_ACTIVITY_
Only one stretch of the records below should be repeated. It starts with the line containing "</svg>](https://pub.dev/packages/butterfly_sdk_flutter_plugin)" and goes on through the line containing "You can easily", exactly as written.

★ ★ ★

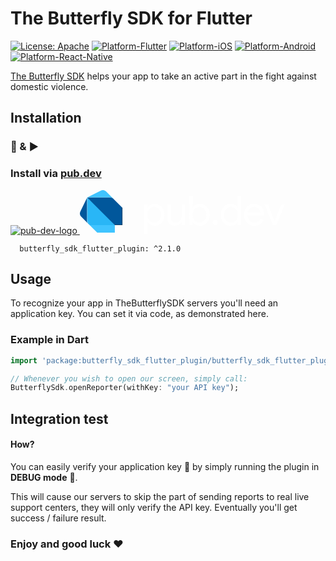 # The Butterfly SDK for Flutter
[![License: Apache](https://img.shields.io/badge/License-Apache-yellow.svg)](https://github.com/TheButterflySDK/Flutter/blob/main/LICENSE)
[![Platform-Flutter](https://img.shields.io/badge/Platform-Flutter-blue.svg)](https://github.com/TheButterflySDK/Flutter)
[![Platform-iOS](https://img.shields.io/badge/Platform-iOS-lightgray.svg)](https://github.com/TheButterflySDK/iOS)
[![Platform-Android](https://img.shields.io/badge/Platform-Android-green.svg)](https://github.com/TheButterflySDK/Android)
[![Platform-React-Native](https://img.shields.io/badge/Platform-ReactNative-blue.svg)](https://github.com/TheButterflySDK/React-Native)

[The Butterfly SDK](https://github.com/TheButterflyButton/About/blob/main/README.md) helps your app to take an active part in the fight against domestic violence.

## Installation
### 🔌 & ▶️

### Install via [pub.dev](https://pub.dev/packages/butterfly_sdk_flutter_plugin)
[![pub-dev-logo](https://github.com/user-attachments/assets/d1a6ef01-6ed2-4437-bf2a-362fdd68a110)<?xml version="1.0" encoding="UTF-8"?>
<svg width="328px" height="70px" viewBox="0 0 328 70" version="1.1" xmlns="http://www.w3.org/2000/svg" xmlns:xlink="http://www.w3.org/1999/xlink">
    <!-- Generator: Sketch 61.2 (89653) - https://sketch.com -->
    <g id="pub.dev" stroke="none" stroke-width="1" fill="none" fill-rule="evenodd">
        <g id="general-ui---icons-and-components" transform="translate(-760.000000, -458.000000)">
            <g id="logo---pub.dev" transform="translate(760.000000, 458.000000)">
                <path d="M13.8762,54.1795 L2.2392,42.5365 C0.8382,41.0965 0.0372,39.1765 0.0002,37.1665 C0.1042,36.0755 0.4062,35.0125 0.8912,34.0305 L11.6552,11.6415 L13.8762,54.1795 Z" id="Fill-1" fill="#01579B"></path>
                <path d="M53.7287,13.887 L42.0857,2.244 C41.0747,1.227 38.9557,0.005 37.1617,0.005 C35.7647,-0.043 34.3787,0.265 33.1347,0.902 L11.6547,11.641 L53.7287,13.887 Z" id="Fill-3" fill="#40C4FF"></path>
                <polygon id="Fill-5" fill="#40C4FF" points="27.7585 68.0613 55.9685 68.0613 55.9685 55.9673 34.9225 49.2543 15.6755 55.9673"></polygon>
                <path d="M11.655,47.9124 C11.655,51.5244 12.106,52.3914 13.894,54.1854 L15.7,55.9914 L55.992,55.9914 L36.271,33.5904 L11.655,11.6474 L11.655,47.9124 Z" id="Fill-7" fill="#29B6F6"></path>
                <path d="M47.4557,11.6414 L11.6547,11.6414 L55.9797,55.9674 L68.0687,55.9674 L68.0687,28.2084 L53.7287,13.8874 C51.7177,11.8644 49.9307,11.6414 47.4557,11.6414" id="Fill-9" fill="#01579B"></path>
                <path d="M14.3278,54.6306 C12.5218,52.8246 12.0878,51.0606 12.0878,47.9126 L12.0878,12.0926 L11.6548,11.6416 L11.6548,47.9066 C11.6548,51.0606 11.6548,51.9276 14.3458,54.6306 L15.6938,55.9736 L14.3278,54.6306 Z" id="Fill-11" fill="#FFFFFF"></path>
                <polygon id="Fill-13" fill="#263238" points="67.611 27.7634 67.611 55.5214 55.517 55.5214 55.968 55.9674 68.063 55.9674 68.063 28.2144"></polygon>
                <path d="M53.7287,13.887 C51.5077,11.666 49.6897,11.641 47.0107,11.641 L11.6547,11.641 L12.1057,12.093 L47.0227,12.093 C48.3537,12.093 51.7297,11.87 53.7347,13.899 L53.7287,13.887 Z" id="Fill-15" fill="#FFFFFF"></path>
                <path d="M124.2932,50.4783 C125.9792,49.4403 127.3192,47.9713 128.3142,46.0683 C129.3082,44.1663 129.8062,41.9603 129.8062,39.4523 C129.8062,36.9453 129.3082,34.7403 128.3142,32.8373 C127.3192,30.9353 125.9792,29.4643 124.2932,28.4273 C122.6062,27.3893 120.8122,26.8703 118.9102,26.8703 C116.9642,26.8703 115.1582,27.3893 113.4942,28.4273 C111.8292,29.4643 110.4882,30.9353 109.4732,32.8373 C108.4572,34.7403 107.9492,36.9453 107.9492,39.4523 C107.9492,41.9603 108.4572,44.1663 109.4732,46.0683 C110.4882,47.9713 111.8292,49.4403 113.4942,50.4783 C115.1582,51.5163 116.9642,52.0343 118.9102,52.0343 C120.8122,52.0343 122.6062,51.5163 124.2932,50.4783 L124.2932,50.4783 Z M102.6952,22.9143 L107.9492,22.9143 L107.9492,27.8433 L108.2082,27.8433 C109.2022,26.1573 110.7052,24.7413 112.7162,23.5953 C114.7272,22.4503 116.9852,21.8763 119.4932,21.8763 C122.4772,21.8763 125.1682,22.6333 127.5682,24.1463 C129.9682,25.6603 131.8592,27.7563 133.2432,30.4373 C134.6262,33.1193 135.3182,36.1233 135.3182,39.4523 C135.3182,42.8253 134.6262,45.8413 133.2432,48.5003 C131.8592,51.1593 129.9682,53.2453 127.5682,54.7593 C125.1682,56.2713 122.4772,57.0283 119.4932,57.0283 C116.9852,57.0283 114.7272,56.4553 112.7162,55.3103 C110.7052,54.1653 109.2022,52.7703 108.2082,51.1263 L107.9492,51.1263 L108.2082,55.6663 L108.2082,69.9993 L102.6952,69.9993 L102.6952,22.9143 Z" id="Fill-17" fill="#FFFFFF"></path>
                <path d="M143.0041,53.5266 C140.9071,51.1916 139.8581,47.9276 139.8581,43.7326 L139.8581,22.9146 L145.3711,22.9146 L145.3711,42.8896 C145.3711,46.0466 146.0851,48.3596 147.5121,49.8296 C148.9391,51.2996 150.8621,52.0346 153.2841,52.0346 C155.1431,52.0346 156.7961,51.5386 158.2461,50.5436 C159.6931,49.5486 160.8171,48.2526 161.6181,46.6516 C162.4181,45.0526 162.8181,43.3656 162.8181,41.5926 L162.8181,22.9146 L168.3311,22.9146 L168.3311,55.9906 L163.0781,55.9906 L163.0781,51.1916 L162.8181,51.1916 C161.9101,52.8356 160.4611,54.2186 158.4731,55.3426 C156.4831,56.4656 154.3641,57.0286 152.1171,57.0286 C148.1381,57.0286 145.1011,55.8606 143.0041,53.5266" id="Fill-19" fill="#FFFFFF"></path>
                <path d="M196.8024,50.4783 C198.4894,49.4403 199.8284,47.9713 200.8234,46.0683 C201.8184,44.1663 202.3154,41.9603 202.3154,39.4523 C202.3154,36.9453 201.8184,34.7403 200.8234,32.8373 C199.8284,30.9353 198.4894,29.4643 196.8024,28.4273 C195.1164,27.3893 193.3214,26.8703 191.4194,26.8703 C189.4734,26.8703 187.6674,27.3893 186.0034,28.4273 C184.3394,29.4643 182.9984,30.9353 181.9824,32.8373 C180.9664,34.7403 180.4584,36.9453 180.4584,39.4523 C180.4584,41.9603 180.9664,44.1663 181.9824,46.0683 C182.9984,47.9713 184.3394,49.4403 186.0034,50.4783 C187.6674,51.5163 189.4734,52.0343 191.4194,52.0343 C193.3214,52.0343 195.1164,51.5163 196.8024,50.4783 M185.2254,55.3103 C183.2154,54.1653 181.7124,52.7703 180.7184,51.1263 L180.4584,51.1263 L180.4584,55.9913 L175.2054,55.9913 L175.2054,9.5543 L180.7184,9.5543 L180.7184,23.2383 L180.4584,27.8433 L180.7184,27.8433 C181.7124,26.1573 183.2154,24.7413 185.2254,23.5953 C187.2364,22.4503 189.4944,21.8763 192.0034,21.8763 C194.9864,21.8763 197.6784,22.6333 200.0774,24.1463 C202.4774,25.6603 204.3684,27.7563 205.7534,30.4373 C207.1364,33.1193 207.8284,36.1233 207.8284,39.4523 C207.8284,42.8253 207.1364,45.8413 205.7534,48.5003 C204.3684,51.1593 202.4774,53.2453 200.0774,54.7593 C197.6784,56.2713 194.9864,57.0283 192.0034,57.0283 C189.4944,57.0283 187.2364,56.4553 185.2254,55.3103" id="Fill-21" fill="#FFFFFF"></path>
                <path d="M213.632,54.7913 C212.832,53.9913 212.432,53.0073 212.432,51.8403 C212.432,50.7163 212.832,49.7543 213.632,48.9543 C214.432,48.1543 215.416,47.7543 216.583,47.7543 C217.751,47.7543 218.734,48.1543 219.534,48.9543 C220.334,49.7543 220.734,50.7163 220.734,51.8403 C220.734,53.0073 220.334,53.9913 219.534,54.7913 C218.734,55.5923 217.751,55.9913 216.583,55.9913 C215.416,55.9913 214.432,55.5923 213.632,54.7913" id="Fill-23" fill="#FFFFFF"></path>
                <path d="M247.1638,50.4783 C248.8278,49.4403 250.1678,47.9713 251.1848,46.0683 C252.1998,44.1663 252.7088,41.9603 252.7088,39.4523 C252.7088,36.9453 252.1998,34.7403 251.1848,32.8373 C250.1678,30.9353 248.8278,29.4643 247.1638,28.4273 C245.4978,27.3893 243.6928,26.8703 241.7478,26.8703 C239.8448,26.8703 238.0508,27.3893 236.3648,28.4273 C234.6788,29.4643 233.3268,30.9463 232.3108,32.8703 C231.2948,34.7933 230.7878,36.9883 230.7878,39.4523 C230.7878,41.9163 231.2948,44.1123 232.3108,46.0353 C233.3268,47.9593 234.6788,49.4403 236.3648,50.4783 C238.0508,51.5163 239.8448,52.0343 241.7478,52.0343 C243.6928,52.0343 245.4978,51.5163 247.1638,50.4783 M233.0898,54.7593 C230.6898,53.2453 228.7978,51.1593 227.4148,48.5003 C226.0298,45.8413 225.3388,42.8253 225.3388,39.4523 C225.3388,36.1233 226.0298,33.1193 227.4148,30.4373 C228.7978,27.7563 230.6898,25.6603 233.0898,24.1463 C235.4898,22.6333 238.1808,21.8763 241.1638,21.8763 C243.6708,21.8763 245.9198,22.4503 247.9088,23.5953 C249.8968,24.7413 251.4118,26.1573 252.4498,27.8433 L252.7088,27.8433 L252.4498,23.2383 L252.4498,9.5543 L257.9618,9.5543 L257.9618,55.9913 L252.7088,55.9913 L252.7088,51.1263 L252.4498,51.1263 C251.4118,52.7703 249.8968,54.1653 247.9088,55.3103 C245.9198,56.4553 243.6708,57.0283 241.1638,57.0283 C238.1808,57.0283 235.4898,56.2713 233.0898,54.7593" id="Fill-25" fill="#FFFFFF"></path>
                <path d="M288.7687,35.9505 C288.6817,34.5675 288.2927,33.1835 287.6017,31.7995 C286.9097,30.4165 285.8287,29.2485 284.3587,28.2975 C282.8887,27.3465 281.0287,26.8705 278.7817,26.8705 C276.1867,26.8705 273.9817,27.7035 272.1657,29.3675 C270.3497,31.0325 269.1597,33.2265 268.5987,35.9505 L288.7687,35.9505 Z M270.7387,54.7595 C268.2307,53.2455 266.2737,51.1585 264.8697,48.5005 C263.4637,45.8415 262.7617,42.8475 262.7617,39.5175 C262.7617,36.3625 263.4197,33.4325 264.7397,30.7295 C266.0577,28.0285 267.9387,25.8765 270.3817,24.2765 C272.8247,22.6775 275.6237,21.8765 278.7817,21.8765 C282.0237,21.8765 284.8337,22.6005 287.2127,24.0495 C289.5897,25.4985 291.4167,27.4975 292.6927,30.0485 C293.9677,32.5995 294.6057,35.5185 294.6057,38.8045 C294.6057,39.3235 294.5627,39.8855 294.4767,40.4905 L268.2737,40.4905 C268.4037,42.9985 269.0087,45.1175 270.0907,46.8465 C271.1697,48.5755 272.5437,49.8735 274.2087,50.7375 C275.8727,51.6025 277.6137,52.0345 279.4297,52.0345 C283.7527,52.0345 287.0187,50.0465 289.2227,46.0685 L293.8937,48.3375 C292.5087,50.9755 290.5847,53.0835 288.1207,54.6615 C285.6557,56.2395 282.6937,57.0285 279.2347,57.0285 C276.0787,57.0285 273.2467,56.2715 270.7387,54.7595 L270.7387,54.7595 Z" id="Fill-27" fill="#FFFFFF"></path>
                <polygon id="Fill-29" fill="#FFFFFF" points="295.4484 22.9143 301.3504 22.9143 311.5974 49.5053 311.7284 49.5053 322.1044 22.9143 327.8774 22.9143 314.3864 55.9913 308.8094 55.9913"></polygon>
            </g>
        </g>
    </g>
</svg>](https://pub.dev/packages/butterfly_sdk_flutter_plugin)

```
  butterfly_sdk_flutter_plugin: ^2.1.0
```

## Usage

To recognize your app in TheButterflySDK servers you'll need an application key. You can set it via code, as demonstrated here.

### Example in Dart

```Dart
import 'package:butterfly_sdk_flutter_plugin/butterfly_sdk_flutter_plugin.dart';

// Whenever you wish to open our screen, simply call:
ButterflySdk.openReporter(withKey: "your API key");
```

## Integration test
#### How?
You can easily verify your application key 🔑 by simply running the plugin in **DEBUG mode** 🐞.

This will cause our servers to skip the part of sending reports to real live support centers, they will only verify the API key. Eventually you'll get success / failure result.

### Enjoy and good luck ❤️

★ ★ ★

_OUTPUT OF THE TASK_
</svg>](https://pub.dev/packages/butterfly_sdk_flutter_plugin)

```
  butterfly_sdk_flutter_plugin: ^2.1.0
```

## Usage

To recognize your app in TheButterflySDK servers you'll need an application key. You can set it via code, as demonstrated here.

### Example in Dart

```Dart
import 'package:butterfly_sdk_flutter_plugin/butterfly_sdk_flutter_plugin.dart';

// Whenever you wish to open our screen, simply call:
ButterflySdk.openReporter(withKey: "your API key");
```

## Integration test
#### How?
You can easily verify your application key 🔑 by simply running the plugin in **DEBUG mode** 🐞.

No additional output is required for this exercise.